Creio ser considerado por todos com um bom militar, que se bateu com pundunor nos teatros de operações ultramarinos, nada se sabendo que obste a considerá-lo um homem íntegro, sério e leal aos seus compromissos e amizades.
E mais até, do que considerar a sua prestação como PR, devemos estar-lhe grato pelos exemplos de cidadania que deu ao País, no sentido em que nunca quis quaisquer honras ou prebendas para si ou os seus, e no gesto de recusar os retroactivos de remunerações com que, tarde e a más horas, lhe quiseram ofertar.
De tal modo este último exemplo sai fora do comum, na actual vivência político/social, que o gesto foi convenientemente ocultado…
No que toca, porém, à apreciação dos factos, intenções e políticas seguidas, relativamente ao que se passou no Estado Português da Índia, entre 1947 e 1961, feita por RE na apresentação do livro, vejo-me na contingência de discordar do que disse, sobretudo do fundo do que disse.
É neste âmbito, pois (interpretação, história, política e estratégia), que a minha escrita deve ser entendida. Passe a impertinência do pupilo face ao antigo mestre…
Lembremos, muito resumidamente, o que se passou na Índia: os portugueses estabeleceram bases permanentes na península industânica e governo próprio, desde que Afonso de Albuquerque conquistou Goa, em 1510.
Vicissitudes históricas de séculos, fizeram “variar” os territórios portugueses, até que as fronteiras dos mesmos estabilizaram por meados do século XVIII, estabelecendo-se acordos com a Inglaterra, potência que passou a dominar os territórios contíguos.

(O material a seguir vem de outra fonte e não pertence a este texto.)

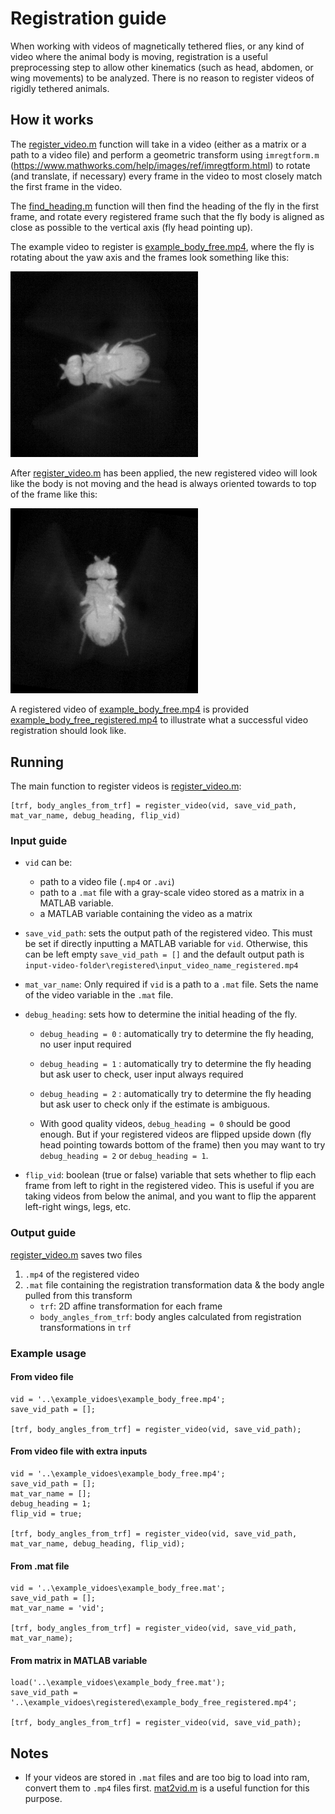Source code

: # Registration guide

When working with videos of magnetically tethered flies, or any kind of video where the animal body is moving, registration is a useful preprocessing step to allow other kinematics (such as head, abdomen, or wing movements) to be analyzed. There is no reason to register videos of rigidly tethered animals.

## How it works

The [register_video.m](register_video.m) function will take in a video (either as a matrix or a path to a video file) and perform a geometric transform using `imregtform.m` (https://www.mathworks.com/help/images/ref/imregtform.html) to rotate (and translate, if necessary) every frame in the video to most closely match the first frame in the video.

The [find_heading.m](../tools/find_heading.m) function will then find the heading of the fly in the first frame, and rotate every registered frame such that the fly body is aligned as close as possible to the vertical axis (fly head pointing up).

The example video to register is [example_body_free.mp4](..%2Fexample_vidoes%2Fexample_body_free.mp4), where the fly is rotating about the yaw axis and the frames look something like this:

<p float="middle">
  <img src="../img/body_free.png" width="300" />
</p>

After [register_video.m](register_video.m) has been applied, the new registered video will look like the body is not moving and the head is always oriented towards to top of the frame like this:

<p float="middle">
  <img src="../img/body_free_registered.png" width="300" />
</p>

A registered video of [example_body_free.mp4](..%2Fexample_vidoes%2Fexample_body_free.mp4) is provided [example_body_free_registered.mp4](..%2Fexample_vidoes%2Fregistered%2Fexample_body_free_registered.mp4) to illustrate what a successful video registration should look like.


## Running
The main function to register videos is [register_video.m](register_video.m):

    [trf, body_angles_from_trf] = register_video(vid, save_vid_path, mat_var_name, debug_heading, flip_vid)

### Input guide

* `vid` can be:
  * path to a video file (`.mp4` or `.avi`) 
  * path to a `.mat` file with a gray-scale video stored as a matrix in a MATLAB variable.
  * a MATLAB variable containing the video as a matrix


* `save_vid_path`: sets the output path of the registered video. This must be set if directly inputting a MATLAB variable for `vid`. Otherwise, this can be left empty `save_vid_path = []` and the default output path is `input-video-folder\registered\input_video_name_registered.mp4`


 * `mat_var_name`: Only required if `vid` is a path to a `.mat` file. Sets the name of the video variable in the `.mat` file.


* `debug_heading`: sets how to determine the initial heading of the fly.

  * `debug_heading = 0` : automatically try to determine the fly heading, no user input required
  * `debug_heading = 1` : automatically try to determine the fly heading but ask user to check, user input always required
  * `debug_heading = 2` : automatically try to determine the fly heading but ask user to check only if the estimate is ambiguous. 

  * With good quality videos, `debug_heading = 0` should be good enough. But if your registered videos are flipped upside down (fly head pointing towards bottom of the frame) then you may want to try `debug_heading = 2` or `debug_heading = 1`.


* `flip_vid`: boolean (true or false) variable that sets whether to flip each frame from left to right in the registered video. This is useful if you are taking videos from below the animal, and you want to flip the apparent left-right wings, legs, etc.

### Output guide

[register_video.m](register_video.m) saves two files
1. `.mp4` of the registered video
2. `.mat` file containing the registration transformation data & the body angle pulled from this transform
   * `trf`: 2D affine transformation for each frame
   * `body_angles_from_trf`: body angles calculated from registration transformations in `trf`

### Example usage

#### From video file
    vid = '..\example_vidoes\example_body_free.mp4';
    save_vid_path = [];

    [trf, body_angles_from_trf] = register_video(vid, save_vid_path);

#### From video file with extra inputs
    vid = '..\example_vidoes\example_body_free.mp4';
    save_vid_path = [];
    mat_var_name = [];
    debug_heading = 1;
    flip_vid = true;

    [trf, body_angles_from_trf] = register_video(vid, save_vid_path, mat_var_name, debug_heading, flip_vid);

#### From .mat file
    vid = '..\example_vidoes\example_body_free.mat';
    save_vid_path = [];
    mat_var_name = 'vid';

    [trf, body_angles_from_trf] = register_video(vid, save_vid_path, mat_var_name);

#### From matrix in MATLAB variable
    load('..\example_vidoes\example_body_free.mat');
    save_vid_path = '..\example_vidoes\registered\example_body_free_registered.mp4';

    [trf, body_angles_from_trf] = register_video(vid, save_vid_path);

## Notes
* If your videos are stored in `.mat` files and are too big to load into ram, convert them to `.mp4` files first. [mat2vid.m](..%2Futil%2Fmat2vid.m) is a useful function for this purpose.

Consolidou-se uma cultura própria indo-portuguesa, distinta de tudo o mais, chegando-se ao fim da II GM em harmonia vivencial. Os territórios que restavam eram Goa, Damão e Diu e os enclaves de Dadrá e Nagar Aveli, que tinham a categoria de “Estado”, desde o século XVII. Eram menos de 4000 Km2 e habitados por cerca de 600.000 almas.
Em 1947 a GB decidiu dar a independência aos territórios que admnistrava, que de imediato se dividiram em União Indiana (UI), Paquistão e Sri Lanka. Até hoje contam-se três guerras e uma tensão bélica constante, entre os dois primeiros.
O 1º Presidente da UI, o Pandita Nerhu, logo após a independência resolveu reivindicar os territórios portugueses (onde estávamos há 450 anos) para a soberania do seu nóvel país, não havendo um único argumento sério que sustentasse tal despautério.
O governo português recusou alinhar no esbulho. As relações diplomáticas foram cortadas, em 1955, por iniciativa da UI.
Daí até 1961 a ofensiva da UI pode ser dividida em quatro fases: a primeira, com início em 1947, dura até ao ataque a Dadrá e Nagar Aveli, em 1954. É a fase da persuasão e pressão política para negociar a entrega; a segunda fase cobre a reacção indiana às tentativas de recuperação dos enclaves por parte de Portugal.
A estas diligências responde Nova Deli com violações de fronteira, subversão interna, propaganda, guerra de nervos e agitação internacional, bloqueio, perseguição às comunidades goesas na UI, etc; a terceira fase é a do debate internacional que se prolonga de 1955 a 1960,acabando o Tribunal Internacional da Haia,para quem Lisboa apelou, por dar razão a Portugal. Portugal ultrapassou e venceu estas três fases.
Vendo frustradas todas as suas maquinações, o governo indiano – que se reclamava, aliás, de pacifista – optou pela única forma que lhe restava, isto é, a agressão militar. E foi isso que fez na madrugada do dia 18 de Dezembro de 1961. Utilizou cerca de 45000 homens, com artilharia e blindados, toda a sorte de aeronaves e uma forte esquadra.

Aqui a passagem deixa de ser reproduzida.